(Dataset entries)

━━━━━━

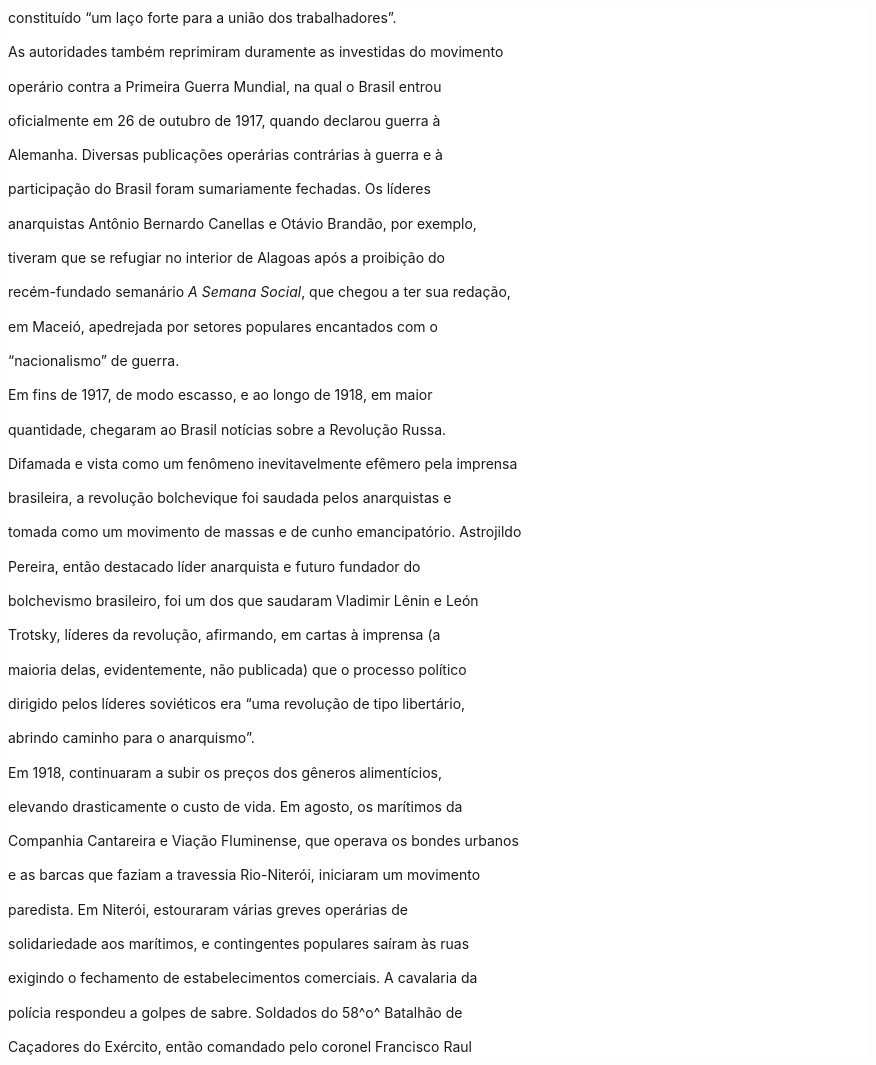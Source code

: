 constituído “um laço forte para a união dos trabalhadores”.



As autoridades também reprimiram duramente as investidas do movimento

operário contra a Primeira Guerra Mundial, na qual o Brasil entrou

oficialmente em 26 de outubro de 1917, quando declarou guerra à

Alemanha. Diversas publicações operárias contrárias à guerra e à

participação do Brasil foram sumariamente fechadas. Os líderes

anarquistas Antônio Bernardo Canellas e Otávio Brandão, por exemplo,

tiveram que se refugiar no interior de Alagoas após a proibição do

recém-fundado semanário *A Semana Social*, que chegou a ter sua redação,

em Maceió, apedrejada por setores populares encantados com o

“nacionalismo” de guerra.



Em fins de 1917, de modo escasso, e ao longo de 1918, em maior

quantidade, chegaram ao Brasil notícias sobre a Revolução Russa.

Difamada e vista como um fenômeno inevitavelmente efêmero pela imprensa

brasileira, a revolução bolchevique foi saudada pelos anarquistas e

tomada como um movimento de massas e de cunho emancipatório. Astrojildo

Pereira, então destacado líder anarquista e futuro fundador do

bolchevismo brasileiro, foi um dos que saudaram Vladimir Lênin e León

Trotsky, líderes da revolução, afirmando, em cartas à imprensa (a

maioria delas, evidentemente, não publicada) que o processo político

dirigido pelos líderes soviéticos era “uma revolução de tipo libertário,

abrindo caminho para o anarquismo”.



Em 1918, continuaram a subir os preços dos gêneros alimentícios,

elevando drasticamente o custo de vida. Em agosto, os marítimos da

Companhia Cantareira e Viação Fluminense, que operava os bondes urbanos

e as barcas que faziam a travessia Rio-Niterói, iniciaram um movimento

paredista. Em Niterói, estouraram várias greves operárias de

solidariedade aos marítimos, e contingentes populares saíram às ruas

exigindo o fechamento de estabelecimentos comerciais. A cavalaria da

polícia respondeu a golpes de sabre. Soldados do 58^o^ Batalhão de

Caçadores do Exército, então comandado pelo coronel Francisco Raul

━━━━━━

Exactly the lines from the one containing "dirigido pelos líderes" through the end of the records should be reproduced, and no others.

dirigido pelos líderes soviéticos era “uma revolução de tipo libertário,

abrindo caminho para o anarquismo”.



Em 1918, continuaram a subir os preços dos gêneros alimentícios,

elevando drasticamente o custo de vida. Em agosto, os marítimos da

Companhia Cantareira e Viação Fluminense, que operava os bondes urbanos

e as barcas que faziam a travessia Rio-Niterói, iniciaram um movimento

paredista. Em Niterói, estouraram várias greves operárias de

solidariedade aos marítimos, e contingentes populares saíram às ruas

exigindo o fechamento de estabelecimentos comerciais. A cavalaria da

polícia respondeu a golpes de sabre. Soldados do 58^o^ Batalhão de

Caçadores do Exército, então comandado pelo coronel Francisco Raul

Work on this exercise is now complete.